Liopelo adds that this competitiveness affects women in all spheres, but mostly in the entertainment industry. “As society looks to entertainment for influence, edutainment, support, relaxation and rehabilitation, we as women need to resolve the issues among ourselves to be well on our way to greatness.”

She feels the minute women can freely trust one another to be vulnerable among each other, we will be well on our way to growing together, healing and supporting one another and just from that more stories will prevail that will lead to happy endings and positive influence. “As women, we are at an  advantage because we are emotionally intuitive, smart and caring, over and above the education and skills we attain.”

Liopelo believes that the next most important step we all need to take to facilitate women’s development in the entertainment industry is to be cognisant of one another in the different spaces within the business. “We need to sensitively attend to one another by making time to create dialogues, Lekhotla la basadi;  chats, talks, parties and high teas, you name it,” explains Liopelo. “With our nurturing spirit, we could surely get into our best depths and learn how to deal with one another, respect and care for each other as just by being women, we know how best to.”

Going forward, she would like to mentor other women, believing that is her calling.  “I would like to touch and impact a few people’s lives to make a difference and be the change we all want to see,” says Liopelo. “Nothing gives me pleasure like seeing another person persevere, grow and succeed, especially a woman.”

Her advice to other women who would like to take up space in the entertainment industry is to seriously ask themselves if they want to get into it for fame, passion or love.
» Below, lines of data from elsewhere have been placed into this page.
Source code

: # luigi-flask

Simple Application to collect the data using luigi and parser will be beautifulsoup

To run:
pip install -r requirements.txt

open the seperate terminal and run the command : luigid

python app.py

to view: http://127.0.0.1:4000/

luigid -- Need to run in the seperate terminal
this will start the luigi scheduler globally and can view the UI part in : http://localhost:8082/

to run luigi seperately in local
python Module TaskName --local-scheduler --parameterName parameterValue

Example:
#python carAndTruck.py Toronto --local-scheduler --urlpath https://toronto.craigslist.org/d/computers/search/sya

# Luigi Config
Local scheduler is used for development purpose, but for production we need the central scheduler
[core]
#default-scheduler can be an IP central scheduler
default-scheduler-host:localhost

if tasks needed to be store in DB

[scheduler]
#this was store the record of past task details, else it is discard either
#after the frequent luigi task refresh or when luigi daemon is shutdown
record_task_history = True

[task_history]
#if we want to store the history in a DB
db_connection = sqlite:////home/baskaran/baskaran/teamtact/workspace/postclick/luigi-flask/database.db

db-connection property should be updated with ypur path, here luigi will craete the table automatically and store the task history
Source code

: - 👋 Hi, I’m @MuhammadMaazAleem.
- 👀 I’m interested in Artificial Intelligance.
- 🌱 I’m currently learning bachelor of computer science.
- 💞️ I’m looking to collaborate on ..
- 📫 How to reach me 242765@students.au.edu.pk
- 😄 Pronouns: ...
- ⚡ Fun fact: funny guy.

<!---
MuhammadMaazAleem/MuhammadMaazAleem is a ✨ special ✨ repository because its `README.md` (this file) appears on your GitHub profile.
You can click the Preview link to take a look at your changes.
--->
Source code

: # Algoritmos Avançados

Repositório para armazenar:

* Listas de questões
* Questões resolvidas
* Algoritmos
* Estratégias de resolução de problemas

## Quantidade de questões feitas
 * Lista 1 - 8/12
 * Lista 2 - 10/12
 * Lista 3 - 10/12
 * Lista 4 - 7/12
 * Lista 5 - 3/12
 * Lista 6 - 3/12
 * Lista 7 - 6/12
She would also inform them of the responsibility of being a woman in the entertainment industry, and lastly that they need to find out how committed they are to acting. 
“Becoming an actress is like going into a love affair that one nurtures in the hope of getting into a marriage without ever divorcing!”

Rami Chuene

Not only is Rami Chuene (45) a popular South African actress, author, MC and voice-over artist, but she also recently launched her own foundation. The Rami Chuene Foundation is aimed at helping and supporting vulnerable women, disadvantaged children as well as HIV/AIDS and cancer causes.

Although Rami has had a long and varied career, she feels that in general, women’s voices and stories have not been adequately represented onscreen and behind the scenes. “There have been a few opportunities for a few women and that’s a step in the right direction, but we need more room, more space and more opportunities that are specifically and intentionally reserved for women,” she explains. “Also, the process shouldn’t be made hard for them to flourish in the industry.” 

In her many years as an actress, she has never stopped voicing her thoughts and opinions – although it hasn’t been easy. She has also never been afraid to be persistent about knocking on doors and never giving up.

In fact, her advice to other women who would like to take up space in the creative industry is to never give up and to not stop pushing the boundaries and showcasing their talents and abilities. “It does get tough sometimes and one can be discouraged but always remember that there’s a place and space for you,” she adds.

Always ready with great advice and motivation, she would consider mentoring other women, especially as mentoring these days has been made easier through technology, which allows one to reach more than one person at a time. “With technology, one doesn’t have to be there physically to mentor others, which can also ease the mentoring process,” she concludes.

With their raging talent, focus and passion for acting, it looks like we have a lot to look forward to from Zenande, Liopelo and Rami!